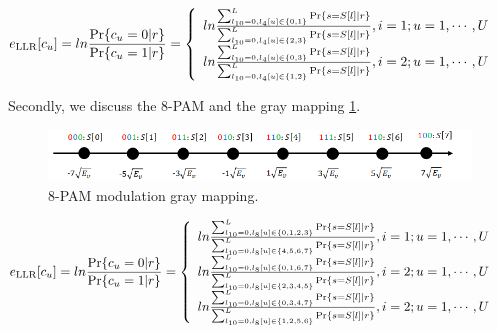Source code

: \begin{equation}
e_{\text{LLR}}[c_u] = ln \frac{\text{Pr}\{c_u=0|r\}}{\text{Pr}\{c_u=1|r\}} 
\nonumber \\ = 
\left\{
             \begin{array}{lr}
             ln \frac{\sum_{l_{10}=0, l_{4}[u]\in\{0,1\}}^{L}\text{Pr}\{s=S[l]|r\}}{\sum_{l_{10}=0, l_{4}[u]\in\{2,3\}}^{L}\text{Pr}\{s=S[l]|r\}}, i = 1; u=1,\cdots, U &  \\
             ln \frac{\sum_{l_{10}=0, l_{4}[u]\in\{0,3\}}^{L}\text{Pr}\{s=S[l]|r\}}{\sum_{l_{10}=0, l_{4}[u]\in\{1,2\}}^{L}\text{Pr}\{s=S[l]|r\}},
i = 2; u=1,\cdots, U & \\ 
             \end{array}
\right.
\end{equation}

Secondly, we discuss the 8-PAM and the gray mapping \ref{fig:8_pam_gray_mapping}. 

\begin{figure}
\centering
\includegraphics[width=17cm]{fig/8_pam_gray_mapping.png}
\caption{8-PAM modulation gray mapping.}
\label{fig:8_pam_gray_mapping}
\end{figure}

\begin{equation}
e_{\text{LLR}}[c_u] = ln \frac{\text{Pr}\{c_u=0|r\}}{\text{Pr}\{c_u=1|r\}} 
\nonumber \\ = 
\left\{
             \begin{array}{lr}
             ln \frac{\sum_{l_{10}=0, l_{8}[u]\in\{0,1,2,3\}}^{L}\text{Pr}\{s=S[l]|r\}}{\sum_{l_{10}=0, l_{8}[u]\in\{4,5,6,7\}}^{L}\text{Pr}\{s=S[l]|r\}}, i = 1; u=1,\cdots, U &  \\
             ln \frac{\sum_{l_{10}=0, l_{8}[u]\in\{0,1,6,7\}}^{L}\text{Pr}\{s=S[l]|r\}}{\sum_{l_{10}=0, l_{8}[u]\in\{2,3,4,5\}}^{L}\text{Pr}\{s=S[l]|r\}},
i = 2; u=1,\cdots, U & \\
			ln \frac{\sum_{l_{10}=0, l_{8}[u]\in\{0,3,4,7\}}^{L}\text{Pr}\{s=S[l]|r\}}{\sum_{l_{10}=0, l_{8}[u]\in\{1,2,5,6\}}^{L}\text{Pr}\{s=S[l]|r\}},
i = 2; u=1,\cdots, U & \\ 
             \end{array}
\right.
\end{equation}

━━━━━━━━━━━━━━━━

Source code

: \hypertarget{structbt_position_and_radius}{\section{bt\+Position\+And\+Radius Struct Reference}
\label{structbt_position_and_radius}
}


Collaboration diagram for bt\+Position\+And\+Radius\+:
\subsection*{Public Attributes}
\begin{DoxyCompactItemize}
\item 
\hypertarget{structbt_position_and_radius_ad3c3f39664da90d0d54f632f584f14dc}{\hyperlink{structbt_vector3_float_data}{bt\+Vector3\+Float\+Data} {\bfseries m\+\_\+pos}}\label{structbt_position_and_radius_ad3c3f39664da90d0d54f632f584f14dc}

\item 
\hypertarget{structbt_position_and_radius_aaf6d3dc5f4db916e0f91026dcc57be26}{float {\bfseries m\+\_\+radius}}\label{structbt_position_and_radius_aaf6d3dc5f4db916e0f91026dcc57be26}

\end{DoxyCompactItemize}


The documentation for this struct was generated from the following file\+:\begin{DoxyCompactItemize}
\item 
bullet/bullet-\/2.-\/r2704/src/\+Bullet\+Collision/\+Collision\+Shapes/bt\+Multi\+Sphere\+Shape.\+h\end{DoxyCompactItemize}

━━━━━━━━━━━━━━━━

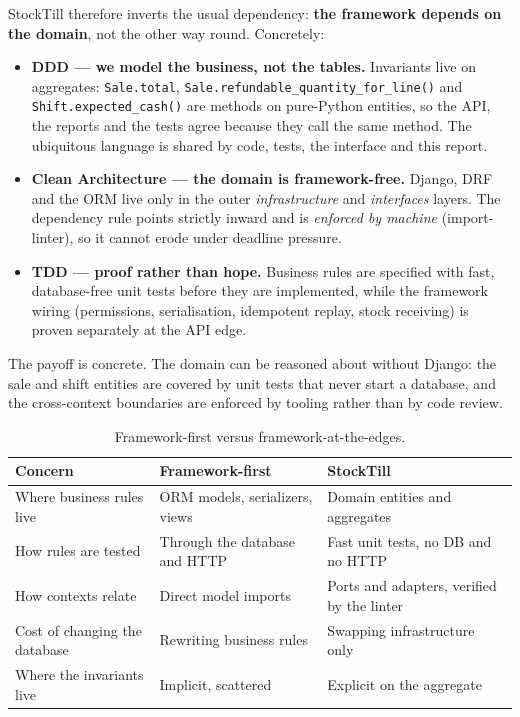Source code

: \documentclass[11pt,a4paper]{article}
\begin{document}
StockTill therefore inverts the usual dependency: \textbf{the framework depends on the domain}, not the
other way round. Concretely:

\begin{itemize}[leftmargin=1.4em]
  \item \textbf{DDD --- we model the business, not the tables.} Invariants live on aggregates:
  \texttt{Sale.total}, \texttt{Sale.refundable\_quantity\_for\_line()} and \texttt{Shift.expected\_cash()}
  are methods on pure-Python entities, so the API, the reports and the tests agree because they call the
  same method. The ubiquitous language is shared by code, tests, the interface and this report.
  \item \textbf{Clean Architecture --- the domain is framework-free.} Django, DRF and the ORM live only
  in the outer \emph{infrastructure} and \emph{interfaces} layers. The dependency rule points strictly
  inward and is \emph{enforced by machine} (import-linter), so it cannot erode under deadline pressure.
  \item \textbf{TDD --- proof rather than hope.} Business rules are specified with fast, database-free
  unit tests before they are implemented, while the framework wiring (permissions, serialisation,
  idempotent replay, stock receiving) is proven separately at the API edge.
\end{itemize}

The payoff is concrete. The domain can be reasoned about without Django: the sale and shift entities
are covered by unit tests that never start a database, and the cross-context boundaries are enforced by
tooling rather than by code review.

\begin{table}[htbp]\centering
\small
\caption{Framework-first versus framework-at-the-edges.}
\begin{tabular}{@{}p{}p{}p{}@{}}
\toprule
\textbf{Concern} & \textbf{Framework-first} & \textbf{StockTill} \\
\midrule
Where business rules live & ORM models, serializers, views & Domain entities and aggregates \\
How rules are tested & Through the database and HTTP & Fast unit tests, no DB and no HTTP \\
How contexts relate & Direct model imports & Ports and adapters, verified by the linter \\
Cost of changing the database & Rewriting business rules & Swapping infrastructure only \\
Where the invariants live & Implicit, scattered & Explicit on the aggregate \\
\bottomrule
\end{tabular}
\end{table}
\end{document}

━━━━━━━━━━━━━━━━

» AIM OF THE EXERCISE
All lines in the records that contain "only" are to be copied and returned.

» RESULT
  \item \textbf{Clean Architecture --- the domain is framework-free.} Django, DRF and the ORM live only
Cost of changing the database & Rewriting business rules & Swapping infrastructure only \\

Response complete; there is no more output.